> **Supplied records**:
=== Begin Enclosure ===
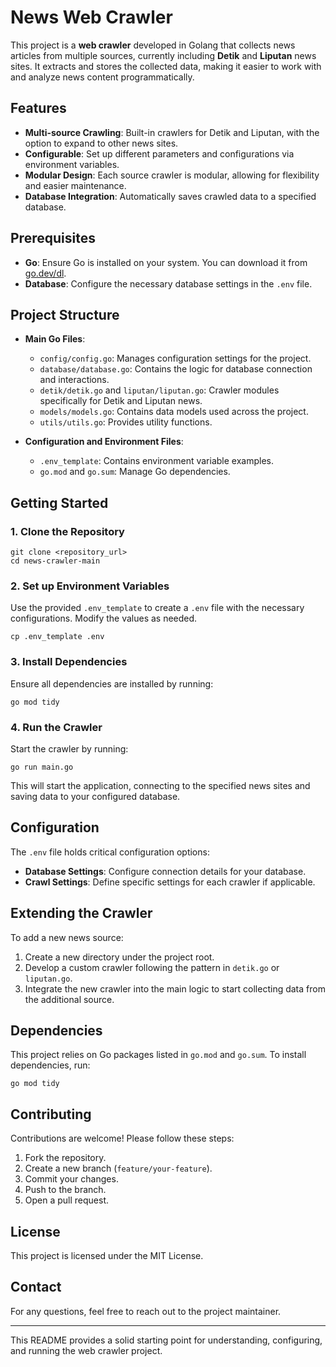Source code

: # News Web Crawler

This project is a **web crawler** developed in Golang that collects news articles from multiple sources, currently including **Detik** and **Liputan** news sites. It extracts and stores the collected data, making it easier to work with and analyze news content programmatically.

## Features

- **Multi-source Crawling**: Built-in crawlers for Detik and Liputan, with the option to expand to other news sites.
- **Configurable**: Set up different parameters and configurations via environment variables.
- **Modular Design**: Each source crawler is modular, allowing for flexibility and easier maintenance.
- **Database Integration**: Automatically saves crawled data to a specified database.

## Prerequisites

- **Go**: Ensure Go is installed on your system. You can download it from [go.dev/dl](https://go.dev/dl/).
- **Database**: Configure the necessary database settings in the `.env` file.

## Project Structure

- **Main Go Files**:
  - `config/config.go`: Manages configuration settings for the project.
  - `database/database.go`: Contains the logic for database connection and interactions.
  - `detik/detik.go` and `liputan/liputan.go`: Crawler modules specifically for Detik and Liputan news.
  - `models/models.go`: Contains data models used across the project.
  - `utils/utils.go`: Provides utility functions.

- **Configuration and Environment Files**:
  - `.env_template`: Contains environment variable examples.
  - `go.mod` and `go.sum`: Manage Go dependencies.

## Getting Started

### 1. Clone the Repository

    git clone <repository_url>
    cd news-crawler-main

### 2. Set up Environment Variables

Use the provided `.env_template` to create a `.env` file with the necessary configurations. Modify the values as needed.

    cp .env_template .env

### 3. Install Dependencies

Ensure all dependencies are installed by running:

    go mod tidy

### 4. Run the Crawler

Start the crawler by running:

    go run main.go

This will start the application, connecting to the specified news sites and saving data to your configured database.

## Configuration

The `.env` file holds critical configuration options:

- **Database Settings**: Configure connection details for your database.
- **Crawl Settings**: Define specific settings for each crawler if applicable.

## Extending the Crawler

To add a new news source:

1. Create a new directory under the project root.
2. Develop a custom crawler following the pattern in `detik.go` or `liputan.go`.
3. Integrate the new crawler into the main logic to start collecting data from the additional source.

## Dependencies

This project relies on Go packages listed in `go.mod` and `go.sum`. To install dependencies, run:

    go mod tidy

## Contributing

Contributions are welcome! Please follow these steps:

1. Fork the repository.
2. Create a new branch (`feature/your-feature`).
3. Commit your changes.
4. Push to the branch.
5. Open a pull request.

## License

This project is licensed under the MIT License.

## Contact

For any questions, feel free to reach out to the project maintainer.

---

This README provides a solid starting point for understanding, configuring, and running the web crawler project.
=== End Enclosure ===
> **Work item**:
Which lines of the data above contain the string "Files"? Copy each of them.

> **Response**:
- **Main Go Files**:
- **Configuration and Environment Files**:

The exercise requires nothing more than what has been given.